Lontar Yama Tattwa
Dalam tuntunan agama Hindu penglihatan mengenai kebenaran disebutkan Tattwa. Kata tattwa berawal dari bahasa Sansekerta yang bila ditranslate dengan bahasa Indonesia bermakna "kebenaran, fakta".
Lontar-lontar di Bali mengatakan kata tattwa berikut yang digunakan untuk mengutarakan kebenaran. Sebab sisi melihat kebenaran berbeda, karena itu betulnya satu kebenaran itu ialah sesuai bagaimana orang memandangnya, meskipun kebenaran itu cuman ada satu.
Berdasakan paparan di atas, karena itu nilai tattwa yang terdapat dalam lontar Yama Tattwa ialah Upacara Ngaben secara filosofis mempunyai arti selaku proses untuk percepat pengembalian beberapa unsur Panca Maha Bhuta ke aslinya atau ke sumbernya semasing. Upacara Ngaben memiliki arti selaku menolong perjalanan Atman ke arah Brahman.
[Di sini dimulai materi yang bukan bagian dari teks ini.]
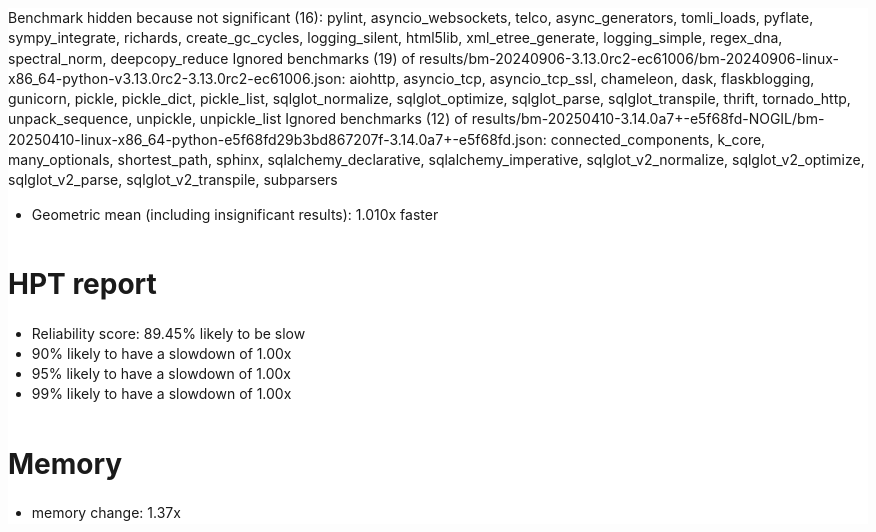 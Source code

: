 Benchmark hidden because not significant (16): pylint, asyncio_websockets, telco, async_generators, tomli_loads, pyflate, sympy_integrate, richards, create_gc_cycles, logging_silent, html5lib, xml_etree_generate, logging_simple, regex_dna, spectral_norm, deepcopy_reduce
Ignored benchmarks (19) of results/bm-20240906-3.13.0rc2-ec61006/bm-20240906-linux-x86_64-python-v3.13.0rc2-3.13.0rc2-ec61006.json: aiohttp, asyncio_tcp, asyncio_tcp_ssl, chameleon, dask, flaskblogging, gunicorn, pickle, pickle_dict, pickle_list, sqlglot_normalize, sqlglot_optimize, sqlglot_parse, sqlglot_transpile, thrift, tornado_http, unpack_sequence, unpickle, unpickle_list
Ignored benchmarks (12) of results/bm-20250410-3.14.0a7+-e5f68fd-NOGIL/bm-20250410-linux-x86_64-python-e5f68fd29b3bd867207f-3.14.0a7+-e5f68fd.json: connected_components, k_core, many_optionals, shortest_path, sphinx, sqlalchemy_declarative, sqlalchemy_imperative, sqlglot_v2_normalize, sqlglot_v2_optimize, sqlglot_v2_parse, sqlglot_v2_transpile, subparsers

- Geometric mean (including insignificant results): 1.010x faster

# HPT report

- Reliability score: 89.45% likely to be slow
- 90% likely to have a slowdown of 1.00x
- 95% likely to have a slowdown of 1.00x
- 99% likely to have a slowdown of 1.00x

# Memory
- memory change: 1.37x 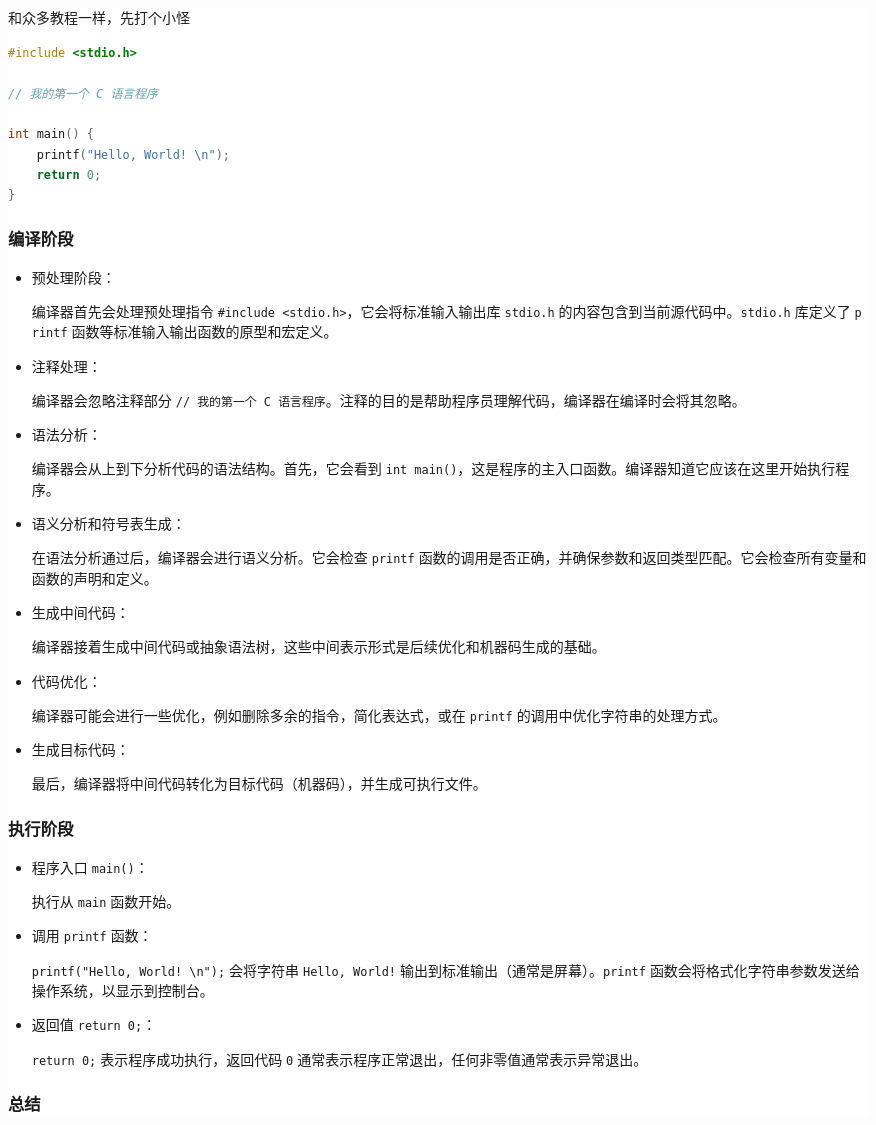 和众多教程一样，先打个小怪

```c
#include <stdio.h>

// 我的第一个 C 语言程序

int main() {
    printf("Hello, World! \n");
    return 0;
}
```

### 编译阶段

- 预处理阶段：
  
  编译器首先会处理预处理指令 `#include <stdio.h>`，它会将标准输入输出库 `stdio.h` 的内容包含到当前源代码中。`stdio.h` 库定义了 `printf` 函数等标准输入输出函数的原型和宏定义。

- 注释处理：
  
  编译器会忽略注释部分 `// 我的第一个 C 语言程序`。注释的目的是帮助程序员理解代码，编译器在编译时会将其忽略。

- 语法分析：
  
  编译器会从上到下分析代码的语法结构。首先，它会看到 `int main()`，这是程序的主入口函数。编译器知道它应该在这里开始执行程序。

- 语义分析和符号表生成：
  
  在语法分析通过后，编译器会进行语义分析。它会检查 `printf` 函数的调用是否正确，并确保参数和返回类型匹配。它会检查所有变量和函数的声明和定义。

- 生成中间代码：
  
  编译器接着生成中间代码或抽象语法树，这些中间表示形式是后续优化和机器码生成的基础。

- 代码优化：
  
  编译器可能会进行一些优化，例如删除多余的指令，简化表达式，或在 `printf` 的调用中优化字符串的处理方式。

- 生成目标代码：
  
  最后，编译器将中间代码转化为目标代码（机器码），并生成可执行文件。

### 执行阶段

- 程序入口 `main()`：
  
  执行从 `main` 函数开始。

- 调用 `printf` 函数：
  
  `printf("Hello, World! \n");` 会将字符串 `Hello, World!` 输出到标准输出（通常是屏幕）。`printf` 函数会将格式化字符串参数发送给操作系统，以显示到控制台。

- 返回值 `return 0;`：
  
  `return 0;` 表示程序成功执行，返回代码 `0` 通常表示程序正常退出，任何非零值通常表示异常退出。

### 总结
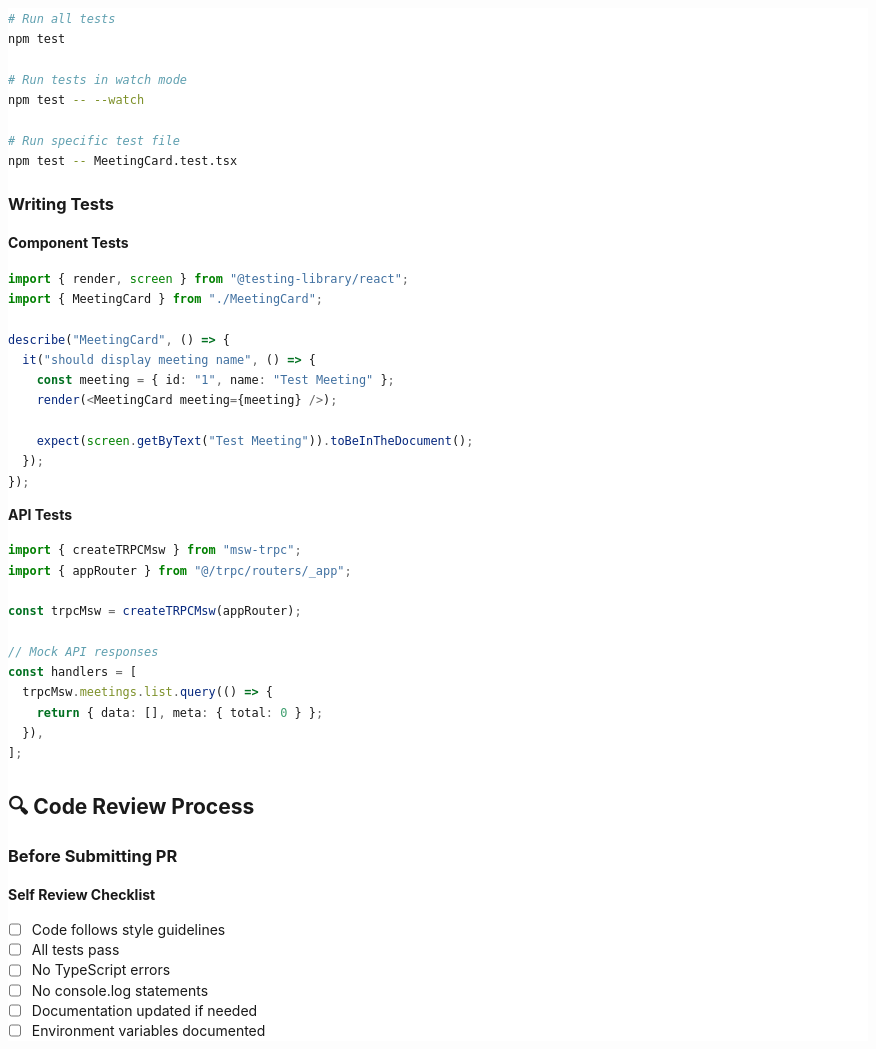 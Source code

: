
 ```bash
# Run all tests
npm test

# Run tests in watch mode
npm test -- --watch

# Run specific test file
npm test -- MeetingCard.test.tsx
```

### Writing Tests

**Component Tests**

```typescript
import { render, screen } from "@testing-library/react";
import { MeetingCard } from "./MeetingCard";

describe("MeetingCard", () => {
  it("should display meeting name", () => {
    const meeting = { id: "1", name: "Test Meeting" };
    render(<MeetingCard meeting={meeting} />);

    expect(screen.getByText("Test Meeting")).toBeInTheDocument();
  });
});
```

**API Tests**

```typescript
import { createTRPCMsw } from "msw-trpc";
import { appRouter } from "@/trpc/routers/_app";

const trpcMsw = createTRPCMsw(appRouter);

// Mock API responses
const handlers = [
  trpcMsw.meetings.list.query(() => {
    return { data: [], meta: { total: 0 } };
  }),
];
```

## 🔍 Code Review Process

### Before Submitting PR

**Self Review Checklist**

- [ ] Code follows style guidelines
- [ ] All tests pass
- [ ] No TypeScript errors
- [ ] No console.log statements
- [ ] Documentation updated if needed
- [ ] Environment variables documented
Dengan kembalinya beberapa unsur Panca Maha Bhuta yang membuat Sthula Sarira karena itu Atman sudah tingkatkan perjalanannya dari Bhur Loka sampai pada Bhuwah Loka. Dalam Bhuwah Loka ini Atman masih berbadankan Suksma Sarira. Dengan begitu Upacara Ngaben itu ialah upacara penyucian Pitara step pertama yakni dengan melepas Pitara dari ikatan Panca Maha Bhuta.
Manusia terdiri dari 2 elemen yakni Jasmani dan Rohani. Menurut Agama Hindu manusia ituterdiri dari 3 lapis yakni Raga Sarira, Suksma Sarira, dan Antahkarana Sarira. Raga Sarira ialah tubuh kasar. Tubuh yang dilahirkan sebab gairah (ragha) di antara ibu dan bapak. Suksma Sarira ialah tubuh astral, atau tubuh lembut yang terbagi dalam alam pemikiran, hati, kemauan, dan gairah (Cinta, Manah, Indriya, dan Ahamkara). Antahkarana Sarira ialah yang mengakibatkan hidup atau Sanghyang Atma (Arwah).
Ragha sarira atau tubuh kasar manusia terbagi dalam elemen panca maha bhuta yakni prthiwi, apah, teja, bayu, dan akasa. Prthiwi ialah elemen tanah, yaitu beberapa bagian tubuh yang padat, apah ialah Zat Cair, yaitu beberapa bagian tubuh yang cair; seperti darah, kelenjar, keringat, air susu, dan lain-lain. Teja ialah api yaitu panas tubuh (suhu), emosi. Bayu ialah angin, yakni napas. Dan yang Akasa ialah ether, yaitu elemen tubuh yang terhalus yang jadikan rambut, kuku.
Saat manusia itu wafat Suksma Sarira dengan Atma akan pergi tinggalkan tubuh. Atma yang telah berlama-lama bersatu dengan Sarira, atas kungkungan Suksma Sarira, susah sekali tinggalkan tubuh itu. Walau sebenarnya tubuh tidak bisa digunakan, karena beberapa bagiannya telah hancur. Ini adalah kesengsaraan untuk Atma (arwah).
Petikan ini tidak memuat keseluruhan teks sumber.